→ Problem requirements
Repeat exactly, and only, the lines below starting at the line that contains "For any $(\sigma, \tau, \seqS)" and ending at the line that contains "At last, we", inclusive of both.

### Input data

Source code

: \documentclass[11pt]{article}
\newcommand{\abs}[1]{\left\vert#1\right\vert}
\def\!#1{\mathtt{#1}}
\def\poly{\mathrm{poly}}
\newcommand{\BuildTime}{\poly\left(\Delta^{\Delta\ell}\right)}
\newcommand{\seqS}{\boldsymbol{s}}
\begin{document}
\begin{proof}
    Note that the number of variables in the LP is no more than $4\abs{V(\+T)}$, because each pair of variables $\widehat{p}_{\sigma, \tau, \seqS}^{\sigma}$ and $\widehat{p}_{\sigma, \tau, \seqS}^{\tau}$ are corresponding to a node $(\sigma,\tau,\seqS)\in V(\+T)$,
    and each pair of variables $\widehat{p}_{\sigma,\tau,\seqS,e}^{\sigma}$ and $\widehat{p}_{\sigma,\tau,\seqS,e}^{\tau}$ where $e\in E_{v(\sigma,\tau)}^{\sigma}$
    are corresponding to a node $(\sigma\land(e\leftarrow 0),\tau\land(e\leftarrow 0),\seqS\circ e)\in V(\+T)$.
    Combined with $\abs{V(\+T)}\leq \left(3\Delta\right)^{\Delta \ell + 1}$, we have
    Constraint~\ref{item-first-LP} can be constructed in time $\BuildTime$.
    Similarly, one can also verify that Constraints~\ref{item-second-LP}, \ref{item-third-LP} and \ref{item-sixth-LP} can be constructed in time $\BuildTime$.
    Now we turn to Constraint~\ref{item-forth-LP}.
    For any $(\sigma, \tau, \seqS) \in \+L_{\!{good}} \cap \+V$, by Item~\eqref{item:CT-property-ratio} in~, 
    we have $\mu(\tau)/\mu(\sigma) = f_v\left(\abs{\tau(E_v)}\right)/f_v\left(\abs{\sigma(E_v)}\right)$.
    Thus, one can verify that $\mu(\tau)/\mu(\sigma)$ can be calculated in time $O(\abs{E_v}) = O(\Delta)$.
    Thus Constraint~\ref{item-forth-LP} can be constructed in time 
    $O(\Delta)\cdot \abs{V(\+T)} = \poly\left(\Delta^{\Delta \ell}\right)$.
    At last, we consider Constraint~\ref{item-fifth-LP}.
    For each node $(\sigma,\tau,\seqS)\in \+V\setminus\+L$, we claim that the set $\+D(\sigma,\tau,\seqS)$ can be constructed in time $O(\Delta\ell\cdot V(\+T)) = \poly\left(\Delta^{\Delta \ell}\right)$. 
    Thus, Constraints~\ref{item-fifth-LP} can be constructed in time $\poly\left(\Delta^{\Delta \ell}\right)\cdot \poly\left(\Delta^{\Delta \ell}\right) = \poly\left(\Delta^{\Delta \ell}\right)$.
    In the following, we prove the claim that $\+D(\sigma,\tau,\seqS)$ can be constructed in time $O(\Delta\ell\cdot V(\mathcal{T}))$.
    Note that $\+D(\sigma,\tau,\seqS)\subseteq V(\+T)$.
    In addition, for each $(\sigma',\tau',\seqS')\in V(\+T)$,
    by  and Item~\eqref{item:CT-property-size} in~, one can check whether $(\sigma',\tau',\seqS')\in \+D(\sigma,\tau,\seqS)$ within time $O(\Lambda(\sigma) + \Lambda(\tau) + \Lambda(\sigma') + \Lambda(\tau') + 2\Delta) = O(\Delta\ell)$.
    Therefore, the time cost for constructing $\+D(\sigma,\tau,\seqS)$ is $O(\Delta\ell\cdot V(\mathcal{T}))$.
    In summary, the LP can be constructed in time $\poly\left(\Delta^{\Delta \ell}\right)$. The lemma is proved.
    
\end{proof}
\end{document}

######

→ Result
    For any $(\sigma, \tau, \seqS) \in \+L_{\!{good}} \cap \+V$, by Item~\eqref{item:CT-property-ratio} in~, 
    we have $\mu(\tau)/\mu(\sigma) = f_v\left(\abs{\tau(E_v)}\right)/f_v\left(\abs{\sigma(E_v)}\right)$.
    Thus, one can verify that $\mu(\tau)/\mu(\sigma)$ can be calculated in time $O(\abs{E_v}) = O(\Delta)$.
    Thus Constraint~\ref{item-forth-LP} can be constructed in time 
    $O(\Delta)\cdot \abs{V(\+T)} = \poly\left(\Delta^{\Delta \ell}\right)$.
    At last, we consider Constraint~\ref{item-fifth-LP}.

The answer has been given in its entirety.